Não é mesmo um filme de final "mastigado".
As crianças, afetadas por aquela moral rural rígida, contraditoriamente (ou não) não rejeitavam a violência. Absorviam e direcionavam para outros suas humilhações e frustrações, seja contra os adultos, seja contra os "defeituosos", repassando elas próprias a opressão que lhes impunham, mesmo para cima de alvos por vezes "inocentes". Foi como interpretei... perdão se também não fui claro, hehe.
Bom, quando assistires O Segredo de seus Olhos, entenderás a cada cena porque o oscar não foi para A Fita Branca. Pode render bons debates sobre moral x legalmente justo... e na área penal! O outro único filme argentino (e latinoamericano) oscarizado, A História Oficial, tem esse mesmo potencial, mas mais direcionado para direito de família (e, por que não, o direito humano à verdade, que o Klautau defendeu em livro). Ficam-lhe duas dicas...
Francisco, li a postagem e a considero a melhor síntese do filme, dentre todas as que li. Nosso Itajaí é mesmo um craque e um grande humanista.

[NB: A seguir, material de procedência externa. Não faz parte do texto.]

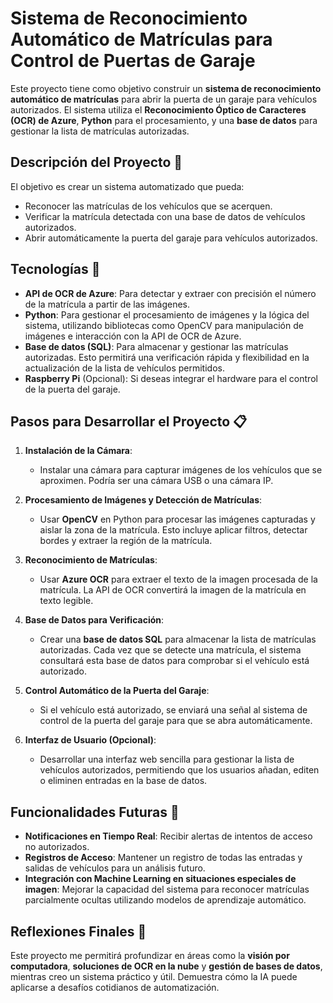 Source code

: # Sistema de Reconocimiento Automático de Matrículas para Control de Puertas de Garaje

Este proyecto tiene como objetivo construir un **sistema de reconocimiento automático de matrículas** para abrir la puerta de un garaje para vehículos autorizados. El sistema utiliza el **Reconocimiento Óptico de Caracteres (OCR) de Azure**, **Python** para el procesamiento, y una **base de datos** para gestionar la lista de matrículas autorizadas.

## Descripción del Proyecto 📓

El objetivo es crear un sistema automatizado que pueda:
- Reconocer las matrículas de los vehículos que se acerquen.
- Verificar la matrícula detectada con una base de datos de vehículos autorizados.
- Abrir automáticamente la puerta del garaje para vehículos autorizados.

## Tecnologías 📲

- **API de OCR de Azure**: Para detectar y extraer con precisión el número de la matrícula a partir de las imágenes.
- **Python**: Para gestionar el procesamiento de imágenes y la lógica del sistema, utilizando bibliotecas como OpenCV para manipulación de imágenes e interacción con la API de OCR de Azure.
- **Base de datos (SQL)**: Para almacenar y gestionar las matrículas autorizadas. Esto permitirá una verificación rápida y flexibilidad en la actualización de la lista de vehículos permitidos.
- **Raspberry Pi** (Opcional): Si deseas integrar el hardware para el control de la puerta del garaje.

## Pasos para Desarrollar el Proyecto 📋

1. **Instalación de la Cámara**: 
   - Instalar una cámara para capturar imágenes de los vehículos que se aproximen. Podría ser una cámara USB o una cámara IP.
   
2. **Procesamiento de Imágenes y Detección de Matrículas**: 
   - Usar **OpenCV** en Python para procesar las imágenes capturadas y aislar la zona de la matrícula. Esto incluye aplicar filtros, detectar bordes y extraer la región de la matrícula.

3. **Reconocimiento de Matrículas**: 
   - Usar **Azure OCR** para extraer el texto de la imagen procesada de la matrícula. La API de OCR convertirá la imagen de la matrícula en texto legible.

4. **Base de Datos para Verificación**:
   - Crear una **base de datos SQL** para almacenar la lista de matrículas autorizadas. Cada vez que se detecte una matrícula, el sistema consultará esta base de datos para comprobar si el vehículo está autorizado.

5. **Control Automático de la Puerta del Garaje**: 
   - Si el vehículo está autorizado, se enviará una señal al sistema de control de la puerta del garaje para que se abra automáticamente.

6. **Interfaz de Usuario (Opcional)**: 
   - Desarrollar una interfaz web sencilla para gestionar la lista de vehículos autorizados, permitiendo que los usuarios añadan, editen o eliminen entradas en la base de datos.

## Funcionalidades Futuras 📅

- **Notificaciones en Tiempo Real**: Recibir alertas de intentos de acceso no autorizados.
- **Registros de Acceso**: Mantener un registro de todas las entradas y salidas de vehículos para un análisis futuro.
- **Integración con Machine Learning en situaciones especiales de imagen**: Mejorar la capacidad del sistema para reconocer matrículas parcialmente ocultas utilizando modelos de aprendizaje automático.

## Reflexiones Finales 🎯

Este proyecto me permitirá profundizar en áreas como la **visión por computadora**, **soluciones de OCR en la nube** y **gestión de bases de datos**, mientras creo un sistema práctico y útil. Demuestra cómo la IA puede aplicarse a desafíos cotidianos de automatización.
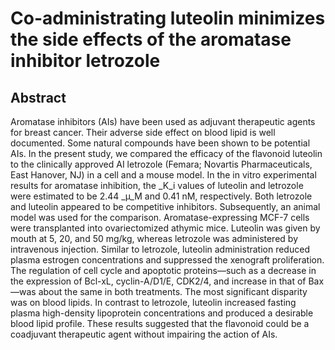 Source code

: # Co-administrating luteolin minimizes the side effects of the aromatase inhibitor letrozole

## Abstract

Aromatase inhibitors (AIs) have been used as adjuvant therapeutic agents for breast cancer. Their adverse side effect on blood lipid is well documented. Some natural compounds have been shown to be potential AIs. In the present study, we compared the efficacy of the flavonoid luteolin to the clinically approved AI letrozole (Femara; Novartis Pharmaceuticals, East Hanover, NJ) in a cell and a mouse model. In the in vitro experimental results for aromatase inhibition, the _K_i values of luteolin and letrozole were estimated to be 2.44 _µ_M and 0.41 nM, respectively. Both letrozole and luteolin appeared to be competitive inhibitors. Subsequently, an animal model was used for the comparison. Aromatase-expressing MCF-7 cells were transplanted into ovariectomized athymic mice. Luteolin was given by mouth at 5, 20, and 50 mg/kg, whereas letrozole was administered by intravenous injection. Similar to letrozole, luteolin administration reduced plasma estrogen concentrations and suppressed the xenograft proliferation. The regulation of cell cycle and apoptotic proteins—such as a decrease in the expression of Bcl-xL, cyclin-A/D1/E, CDK2/4, and increase in that of Bax—was about the same in both treatments. The most significant disparity was on blood lipids. In contrast to letrozole, luteolin increased fasting plasma high-density lipoprotein concentrations and produced a desirable blood lipid profile. These results suggested that the flavonoid could be a coadjuvant therapeutic agent without impairing the action of AIs.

Sim, Caio, agora as ideias estão bem mais claras para mim, no mesmo sentido que mencionas.
O segredo dos seus olhos é outro filme multirrecomendado, mas que ainda não vi. Quanto a A história oficial, assisti em uma outra vida e já nem me lembro mais. Só me recordo muito vagamente da temática e de ter gostado do filme. Registrado para rever.